_Excerpted data_:
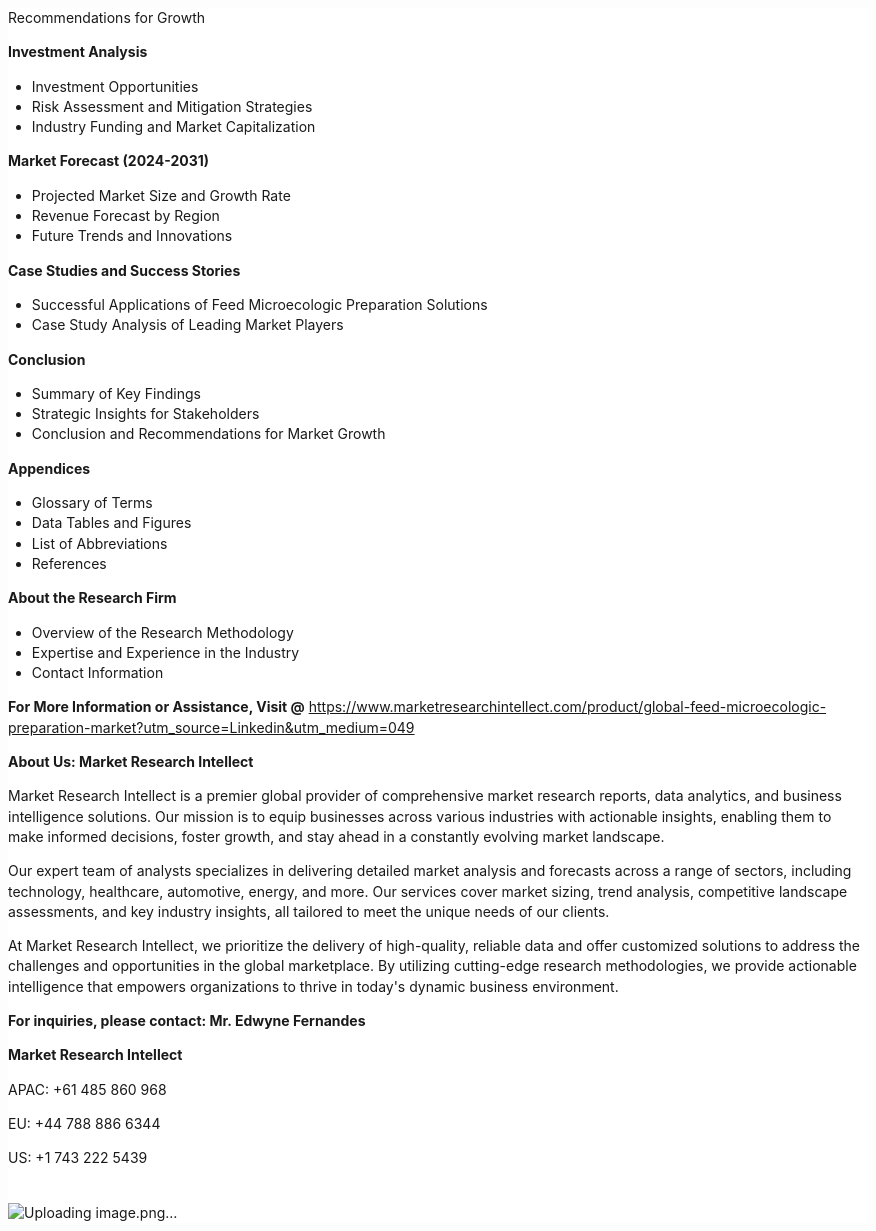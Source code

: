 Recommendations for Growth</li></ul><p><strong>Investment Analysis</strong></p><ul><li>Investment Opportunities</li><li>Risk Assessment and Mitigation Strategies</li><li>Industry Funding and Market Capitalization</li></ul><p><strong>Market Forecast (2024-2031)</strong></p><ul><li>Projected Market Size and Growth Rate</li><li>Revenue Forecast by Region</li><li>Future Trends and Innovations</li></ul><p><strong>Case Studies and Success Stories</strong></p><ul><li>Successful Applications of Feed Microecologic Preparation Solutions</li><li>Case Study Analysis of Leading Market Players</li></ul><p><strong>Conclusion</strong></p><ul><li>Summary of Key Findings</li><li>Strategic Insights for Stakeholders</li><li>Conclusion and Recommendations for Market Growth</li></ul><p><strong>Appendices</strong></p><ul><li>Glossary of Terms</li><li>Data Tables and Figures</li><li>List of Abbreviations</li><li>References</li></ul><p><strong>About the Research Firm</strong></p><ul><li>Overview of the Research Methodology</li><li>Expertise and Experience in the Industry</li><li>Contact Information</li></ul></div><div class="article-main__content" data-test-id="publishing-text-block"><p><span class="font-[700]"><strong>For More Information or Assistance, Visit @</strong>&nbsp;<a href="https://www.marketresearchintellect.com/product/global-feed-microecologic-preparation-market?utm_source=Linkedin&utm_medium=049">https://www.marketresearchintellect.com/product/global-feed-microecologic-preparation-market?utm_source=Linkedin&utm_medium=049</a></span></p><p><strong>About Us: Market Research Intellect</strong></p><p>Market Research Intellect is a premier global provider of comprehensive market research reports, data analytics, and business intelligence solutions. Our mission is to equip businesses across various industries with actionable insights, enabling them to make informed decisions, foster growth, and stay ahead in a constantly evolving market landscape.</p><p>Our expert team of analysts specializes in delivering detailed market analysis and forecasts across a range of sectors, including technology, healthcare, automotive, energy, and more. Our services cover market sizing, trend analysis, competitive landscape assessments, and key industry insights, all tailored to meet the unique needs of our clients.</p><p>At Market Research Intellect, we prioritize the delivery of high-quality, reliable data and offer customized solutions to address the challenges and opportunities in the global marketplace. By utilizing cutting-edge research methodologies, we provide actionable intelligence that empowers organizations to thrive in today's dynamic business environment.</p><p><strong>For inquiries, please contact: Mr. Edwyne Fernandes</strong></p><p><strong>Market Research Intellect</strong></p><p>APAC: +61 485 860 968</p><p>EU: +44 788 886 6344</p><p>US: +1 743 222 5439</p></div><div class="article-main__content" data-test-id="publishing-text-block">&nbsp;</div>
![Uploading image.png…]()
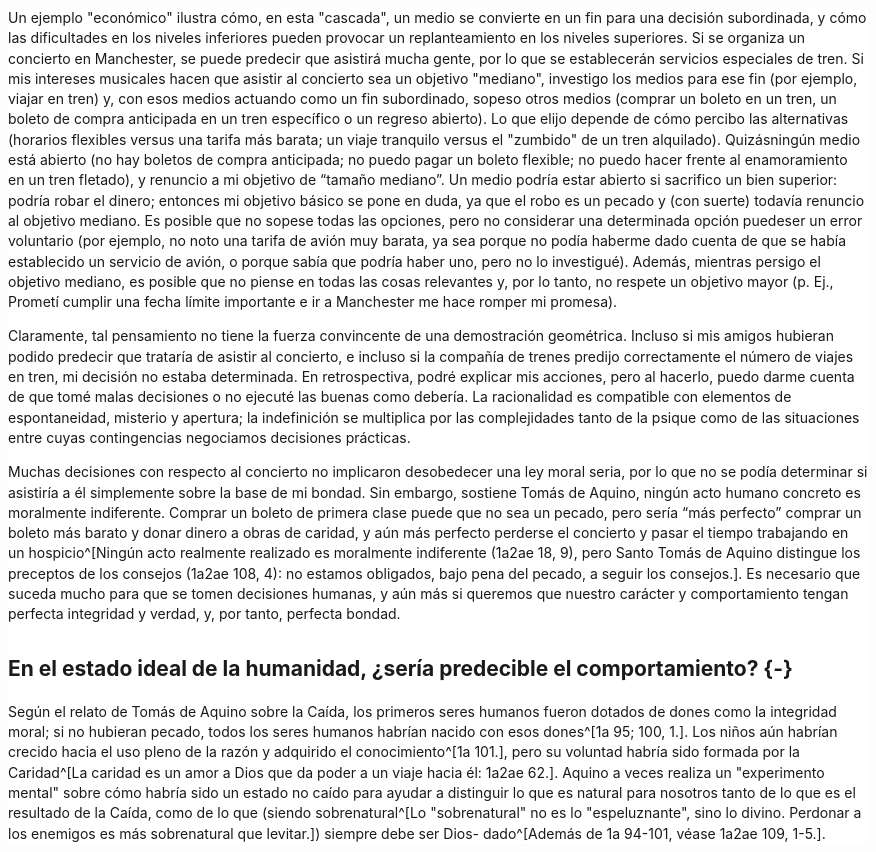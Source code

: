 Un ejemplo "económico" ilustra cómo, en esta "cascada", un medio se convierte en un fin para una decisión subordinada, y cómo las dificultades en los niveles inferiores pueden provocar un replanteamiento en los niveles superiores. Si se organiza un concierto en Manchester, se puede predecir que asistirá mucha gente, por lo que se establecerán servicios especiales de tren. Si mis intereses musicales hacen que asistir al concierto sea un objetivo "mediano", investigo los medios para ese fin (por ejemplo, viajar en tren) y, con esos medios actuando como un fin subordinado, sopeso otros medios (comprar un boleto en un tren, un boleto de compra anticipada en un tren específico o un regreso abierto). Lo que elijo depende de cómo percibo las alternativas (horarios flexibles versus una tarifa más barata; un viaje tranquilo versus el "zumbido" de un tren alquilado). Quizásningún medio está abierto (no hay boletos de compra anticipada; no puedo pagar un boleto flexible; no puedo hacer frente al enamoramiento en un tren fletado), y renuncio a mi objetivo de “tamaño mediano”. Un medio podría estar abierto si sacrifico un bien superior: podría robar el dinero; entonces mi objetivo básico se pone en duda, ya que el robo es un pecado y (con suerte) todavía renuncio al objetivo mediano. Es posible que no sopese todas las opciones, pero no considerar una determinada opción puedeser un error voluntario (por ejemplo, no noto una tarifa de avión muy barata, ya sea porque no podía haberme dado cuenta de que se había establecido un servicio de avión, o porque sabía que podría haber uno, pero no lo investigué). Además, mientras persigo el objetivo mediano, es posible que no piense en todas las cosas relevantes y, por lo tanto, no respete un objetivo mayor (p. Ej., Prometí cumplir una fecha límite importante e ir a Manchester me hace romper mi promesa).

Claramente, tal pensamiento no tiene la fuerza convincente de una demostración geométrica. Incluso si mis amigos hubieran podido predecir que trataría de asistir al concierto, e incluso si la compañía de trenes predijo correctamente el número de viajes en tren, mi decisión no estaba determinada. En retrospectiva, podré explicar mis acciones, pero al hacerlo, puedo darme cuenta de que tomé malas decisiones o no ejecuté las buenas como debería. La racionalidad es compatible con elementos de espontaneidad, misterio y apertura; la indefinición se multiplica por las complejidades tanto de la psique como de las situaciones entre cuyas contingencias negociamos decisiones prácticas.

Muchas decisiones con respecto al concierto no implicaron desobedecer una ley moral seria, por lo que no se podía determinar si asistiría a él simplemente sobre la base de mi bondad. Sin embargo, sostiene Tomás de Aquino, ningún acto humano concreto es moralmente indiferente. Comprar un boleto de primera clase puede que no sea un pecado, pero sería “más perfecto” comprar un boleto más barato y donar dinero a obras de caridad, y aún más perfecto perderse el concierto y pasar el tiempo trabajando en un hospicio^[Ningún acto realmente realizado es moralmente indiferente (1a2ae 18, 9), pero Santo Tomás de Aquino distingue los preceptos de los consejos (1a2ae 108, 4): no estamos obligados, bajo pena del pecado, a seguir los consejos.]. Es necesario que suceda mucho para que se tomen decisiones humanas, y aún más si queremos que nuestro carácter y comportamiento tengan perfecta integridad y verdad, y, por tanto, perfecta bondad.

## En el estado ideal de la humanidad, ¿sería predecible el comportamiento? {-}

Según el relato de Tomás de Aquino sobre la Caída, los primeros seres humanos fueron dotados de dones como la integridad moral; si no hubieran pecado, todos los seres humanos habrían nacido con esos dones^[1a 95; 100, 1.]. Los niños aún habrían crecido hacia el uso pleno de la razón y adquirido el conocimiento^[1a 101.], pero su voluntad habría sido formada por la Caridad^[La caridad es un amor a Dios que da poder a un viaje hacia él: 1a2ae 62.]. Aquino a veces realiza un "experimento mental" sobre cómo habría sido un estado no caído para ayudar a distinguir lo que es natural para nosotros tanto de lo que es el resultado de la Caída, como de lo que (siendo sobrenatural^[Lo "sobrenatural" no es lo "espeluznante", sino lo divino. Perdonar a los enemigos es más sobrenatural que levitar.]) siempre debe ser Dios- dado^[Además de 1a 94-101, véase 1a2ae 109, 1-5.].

_Exercise_:
Set down the records exactly, without the pictures.

_Output of the exercise_:
Source code

: Recommendations for Growth</li></ul><p><strong>Investment Analysis</strong></p><ul><li>Investment Opportunities</li><li>Risk Assessment and Mitigation Strategies</li><li>Industry Funding and Market Capitalization</li></ul><p><strong>Market Forecast (2024-2031)</strong></p><ul><li>Projected Market Size and Growth Rate</li><li>Revenue Forecast by Region</li><li>Future Trends and Innovations</li></ul><p><strong>Case Studies and Success Stories</strong></p><ul><li>Successful Applications of Feed Microecologic Preparation Solutions</li><li>Case Study Analysis of Leading Market Players</li></ul><p><strong>Conclusion</strong></p><ul><li>Summary of Key Findings</li><li>Strategic Insights for Stakeholders</li><li>Conclusion and Recommendations for Market Growth</li></ul><p><strong>Appendices</strong></p><ul><li>Glossary of Terms</li><li>Data Tables and Figures</li><li>List of Abbreviations</li><li>References</li></ul><p><strong>About the Research Firm</strong></p><ul><li>Overview of the Research Methodology</li><li>Expertise and Experience in the Industry</li><li>Contact Information</li></ul></div><div class="article-main__content" data-test-id="publishing-text-block"><p><span class="font-[700]"><strong>For More Information or Assistance, Visit @</strong>&nbsp;<a href="https://www.marketresearchintellect.com/product/global-feed-microecologic-preparation-market?utm_source=Linkedin&utm_medium=049">https://www.marketresearchintellect.com/product/global-feed-microecologic-preparation-market?utm_source=Linkedin&utm_medium=049</a></span></p><p><strong>About Us: Market Research Intellect</strong></p><p>Market Research Intellect is a premier global provider of comprehensive market research reports, data analytics, and business intelligence solutions. Our mission is to equip businesses across various industries with actionable insights, enabling them to make informed decisions, foster growth, and stay ahead in a constantly evolving market landscape.</p><p>Our expert team of analysts specializes in delivering detailed market analysis and forecasts across a range of sectors, including technology, healthcare, automotive, energy, and more. Our services cover market sizing, trend analysis, competitive landscape assessments, and key industry insights, all tailored to meet the unique needs of our clients.</p><p>At Market Research Intellect, we prioritize the delivery of high-quality, reliable data and offer customized solutions to address the challenges and opportunities in the global marketplace. By utilizing cutting-edge research methodologies, we provide actionable intelligence that empowers organizations to thrive in today's dynamic business environment.</p><p><strong>For inquiries, please contact: Mr. Edwyne Fernandes</strong></p><p><strong>Market Research Intellect</strong></p><p>APAC: +61 485 860 968</p><p>EU: +44 788 886 6344</p><p>US: +1 743 222 5439</p></div><div class="article-main__content" data-test-id="publishing-text-block">&nbsp;</div>
![Uploading image.png…]()
Source code

: Un ejemplo "económico" ilustra cómo, en esta "cascada", un medio se convierte en un fin para una decisión subordinada, y cómo las dificultades en los niveles inferiores pueden provocar un replanteamiento en los niveles superiores. Si se organiza un concierto en Manchester, se puede predecir que asistirá mucha gente, por lo que se establecerán servicios especiales de tren. Si mis intereses musicales hacen que asistir al concierto sea un objetivo "mediano", investigo los medios para ese fin (por ejemplo, viajar en tren) y, con esos medios actuando como un fin subordinado, sopeso otros medios (comprar un boleto en un tren, un boleto de compra anticipada en un tren específico o un regreso abierto). Lo que elijo depende de cómo percibo las alternativas (horarios flexibles versus una tarifa más barata; un viaje tranquilo versus el "zumbido" de un tren alquilado). Quizásningún medio está abierto (no hay boletos de compra anticipada; no puedo pagar un boleto flexible; no puedo hacer frente al enamoramiento en un tren fletado), y renuncio a mi objetivo de “tamaño mediano”. Un medio podría estar abierto si sacrifico un bien superior: podría robar el dinero; entonces mi objetivo básico se pone en duda, ya que el robo es un pecado y (con suerte) todavía renuncio al objetivo mediano. Es posible que no sopese todas las opciones, pero no considerar una determinada opción puedeser un error voluntario (por ejemplo, no noto una tarifa de avión muy barata, ya sea porque no podía haberme dado cuenta de que se había establecido un servicio de avión, o porque sabía que podría haber uno, pero no lo investigué). Además, mientras persigo el objetivo mediano, es posible que no piense en todas las cosas relevantes y, por lo tanto, no respete un objetivo mayor (p. Ej., Prometí cumplir una fecha límite importante e ir a Manchester me hace romper mi promesa).

Claramente, tal pensamiento no tiene la fuerza convincente de una demostración geométrica. Incluso si mis amigos hubieran podido predecir que trataría de asistir al concierto, e incluso si la compañía de trenes predijo correctamente el número de viajes en tren, mi decisión no estaba determinada. En retrospectiva, podré explicar mis acciones, pero al hacerlo, puedo darme cuenta de que tomé malas decisiones o no ejecuté las buenas como debería. La racionalidad es compatible con elementos de espontaneidad, misterio y apertura; la indefinición se multiplica por las complejidades tanto de la psique como de las situaciones entre cuyas contingencias negociamos decisiones prácticas.

Muchas decisiones con respecto al concierto no implicaron desobedecer una ley moral seria, por lo que no se podía determinar si asistiría a él simplemente sobre la base de mi bondad. Sin embargo, sostiene Tomás de Aquino, ningún acto humano concreto es moralmente indiferente. Comprar un boleto de primera clase puede que no sea un pecado, pero sería “más perfecto” comprar un boleto más barato y donar dinero a obras de caridad, y aún más perfecto perderse el concierto y pasar el tiempo trabajando en un hospicio^[Ningún acto realmente realizado es moralmente indiferente (1a2ae 18, 9), pero Santo Tomás de Aquino distingue los preceptos de los consejos (1a2ae 108, 4): no estamos obligados, bajo pena del pecado, a seguir los consejos.]. Es necesario que suceda mucho para que se tomen decisiones humanas, y aún más si queremos que nuestro carácter y comportamiento tengan perfecta integridad y verdad, y, por tanto, perfecta bondad.

## En el estado ideal de la humanidad, ¿sería predecible el comportamiento? {-}

Según el relato de Tomás de Aquino sobre la Caída, los primeros seres humanos fueron dotados de dones como la integridad moral; si no hubieran pecado, todos los seres humanos habrían nacido con esos dones^[1a 95; 100, 1.]. Los niños aún habrían crecido hacia el uso pleno de la razón y adquirido el conocimiento^[1a 101.], pero su voluntad habría sido formada por la Caridad^[La caridad es un amor a Dios que da poder a un viaje hacia él: 1a2ae 62.]. Aquino a veces realiza un "experimento mental" sobre cómo habría sido un estado no caído para ayudar a distinguir lo que es natural para nosotros tanto de lo que es el resultado de la Caída, como de lo que (siendo sobrenatural^[Lo "sobrenatural" no es lo "espeluznante", sino lo divino. Perdonar a los enemigos es más sobrenatural que levitar.]) siempre debe ser Dios- dado^[Además de 1a 94-101, véase 1a2ae 109, 1-5.].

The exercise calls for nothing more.